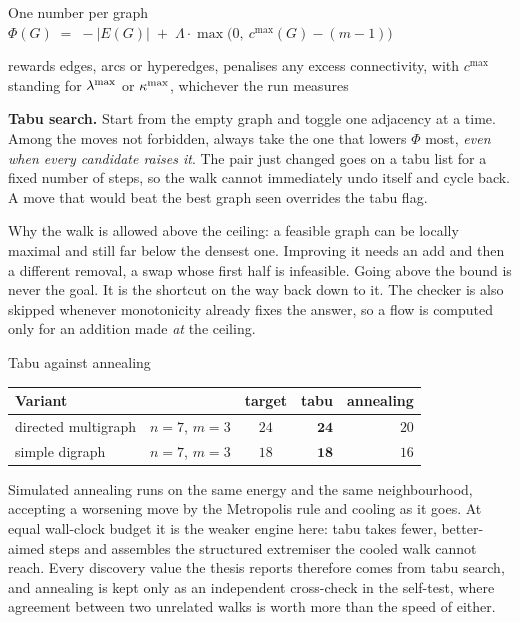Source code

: \documentclass[aspectratio=1610,11pt]{beamer}
\begin{document}
\begin{frame}{One number per graph}
\vfill
\centering
{\color{KULblauw3b}\Large $\displaystyle \Phi(G) \;=\; -|E(G)| \;+\; \Lambda\cdot\max\bigl(0,\ c^{\max}(G)-(m-1)\bigr)$}

\vspace{8pt}
{\footnotesize\color{black!55} rewards edges, arcs or hyperedges, penalises any excess connectivity, with $c^{\max}$ standing for $\lmax$ or $\kmax$, whichever the run measures}

\vspace{22pt}
\begin{minipage}{0.88\textwidth}
{\small \textbf{Tabu search.} Start from the empty graph and toggle one adjacency at a time. Among the moves not forbidden, always take the one that lowers $\Phi$ most, \emph{even when every candidate raises it}. The pair just changed goes on a tabu list for a fixed number of steps, so the walk cannot immediately undo itself and cycle back. A move that would beat the best graph seen overrides the tabu flag.}

\vspace{12pt}
{\footnotesize\color{black!60} Why the walk is allowed above the ceiling: a feasible graph can be locally maximal and still far below the densest one. Improving it needs an add and then a different removal, a swap whose first half is infeasible. Going above the bound is never the goal. It is the shortcut on the way back down to it. The checker is also skipped whenever monotonicity already fixes the answer, so a flow is computed only for an addition made \emph{at} the ceiling.}
\end{minipage}
\vfill
\end{frame}

\begin{frame}{Tabu against annealing}
\vfill
\centering
\renewcommand{\arraystretch}{1.5}
\small
\begin{tabular}{@{}llcrr@{}}
\toprule
Variant & & target & tabu & annealing \\
\midrule
directed multigraph & $n=7$, $m=3$ & $24$ & $\mathbf{24}$ & $20$ \\
simple digraph      & $n=7$, $m=3$ & $18$ & $\mathbf{18}$ & $16$ \\
\bottomrule
\end{tabular}

\vspace{20pt}
\begin{minipage}{0.88\textwidth}
{\footnotesize\color{black!60} Simulated annealing runs on the same energy and the same neighbourhood, accepting a worsening move by the Metropolis rule and cooling as it goes. At equal wall-clock budget it is the weaker engine here: tabu takes fewer, better-aimed steps and assembles the structured extremiser the cooled walk cannot reach. Every discovery value the thesis reports therefore comes from tabu search, and annealing is kept only as an independent cross-check in the self-test, where agreement between two unrelated walks is worth more than the speed of either.}
\end{minipage}
\vfill
\end{frame}
\end{document}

————

* TO DO
Within the listing above, copy each line that has the string "small".

* EXERCISE SOLUTION
{\small \textbf{Tabu search.} Start from the empty graph and toggle one adjacency at a time. Among the moves not forbidden, always take the one that lowers $\Phi$ most, \emph{even when every candidate raises it}. The pair just changed goes on a tabu list for a fixed number of steps, so the walk cannot immediately undo itself and cycle back. A move that would beat the best graph seen overrides the tabu flag.}
\small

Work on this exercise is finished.